── Task material

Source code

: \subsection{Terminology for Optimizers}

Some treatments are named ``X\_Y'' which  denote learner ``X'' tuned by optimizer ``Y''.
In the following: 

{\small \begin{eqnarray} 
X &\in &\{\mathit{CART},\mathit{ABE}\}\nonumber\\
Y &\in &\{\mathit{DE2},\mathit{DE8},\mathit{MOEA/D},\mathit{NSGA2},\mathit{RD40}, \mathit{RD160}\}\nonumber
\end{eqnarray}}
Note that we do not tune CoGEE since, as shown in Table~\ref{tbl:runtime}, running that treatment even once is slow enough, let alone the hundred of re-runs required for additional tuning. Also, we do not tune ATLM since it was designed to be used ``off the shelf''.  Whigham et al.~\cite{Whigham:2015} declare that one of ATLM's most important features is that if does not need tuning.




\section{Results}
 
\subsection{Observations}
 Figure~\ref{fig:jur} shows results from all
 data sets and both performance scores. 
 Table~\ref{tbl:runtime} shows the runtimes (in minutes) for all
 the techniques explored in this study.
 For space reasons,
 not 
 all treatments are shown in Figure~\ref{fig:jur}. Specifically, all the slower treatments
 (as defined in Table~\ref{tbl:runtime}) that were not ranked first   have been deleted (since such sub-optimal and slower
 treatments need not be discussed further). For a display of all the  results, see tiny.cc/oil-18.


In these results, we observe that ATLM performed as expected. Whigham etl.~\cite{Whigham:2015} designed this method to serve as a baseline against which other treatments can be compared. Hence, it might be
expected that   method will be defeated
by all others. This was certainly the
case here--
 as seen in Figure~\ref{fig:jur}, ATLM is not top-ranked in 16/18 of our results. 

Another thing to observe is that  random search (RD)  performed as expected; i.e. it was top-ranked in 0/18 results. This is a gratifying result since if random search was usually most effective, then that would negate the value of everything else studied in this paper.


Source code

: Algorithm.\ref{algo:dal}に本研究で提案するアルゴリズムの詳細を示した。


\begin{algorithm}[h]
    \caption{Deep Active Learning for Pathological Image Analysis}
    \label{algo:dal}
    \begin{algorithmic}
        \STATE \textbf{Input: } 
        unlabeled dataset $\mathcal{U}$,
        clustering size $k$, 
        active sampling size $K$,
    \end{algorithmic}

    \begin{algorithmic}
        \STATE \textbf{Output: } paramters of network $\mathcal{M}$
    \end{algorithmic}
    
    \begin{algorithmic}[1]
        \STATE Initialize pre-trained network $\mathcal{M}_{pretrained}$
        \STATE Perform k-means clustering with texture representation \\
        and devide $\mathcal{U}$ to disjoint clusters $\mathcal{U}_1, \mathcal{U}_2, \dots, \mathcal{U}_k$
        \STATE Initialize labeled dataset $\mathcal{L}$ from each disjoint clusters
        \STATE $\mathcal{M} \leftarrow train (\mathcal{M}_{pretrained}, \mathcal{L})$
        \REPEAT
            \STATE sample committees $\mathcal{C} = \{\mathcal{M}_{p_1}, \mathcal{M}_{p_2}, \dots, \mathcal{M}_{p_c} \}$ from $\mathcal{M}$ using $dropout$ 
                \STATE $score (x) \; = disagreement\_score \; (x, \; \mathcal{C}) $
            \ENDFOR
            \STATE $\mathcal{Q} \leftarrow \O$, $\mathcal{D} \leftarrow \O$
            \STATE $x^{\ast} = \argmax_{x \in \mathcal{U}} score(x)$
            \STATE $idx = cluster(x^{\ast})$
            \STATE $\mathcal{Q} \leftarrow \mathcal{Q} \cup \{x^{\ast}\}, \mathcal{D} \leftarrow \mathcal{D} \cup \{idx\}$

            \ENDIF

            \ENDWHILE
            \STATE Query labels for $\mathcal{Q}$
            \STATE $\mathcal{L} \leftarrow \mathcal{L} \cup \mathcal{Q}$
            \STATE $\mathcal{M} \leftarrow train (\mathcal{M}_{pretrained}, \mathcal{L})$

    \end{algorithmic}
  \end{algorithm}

────

The answer must be one number, the count of lines above that hold the word "designed".

2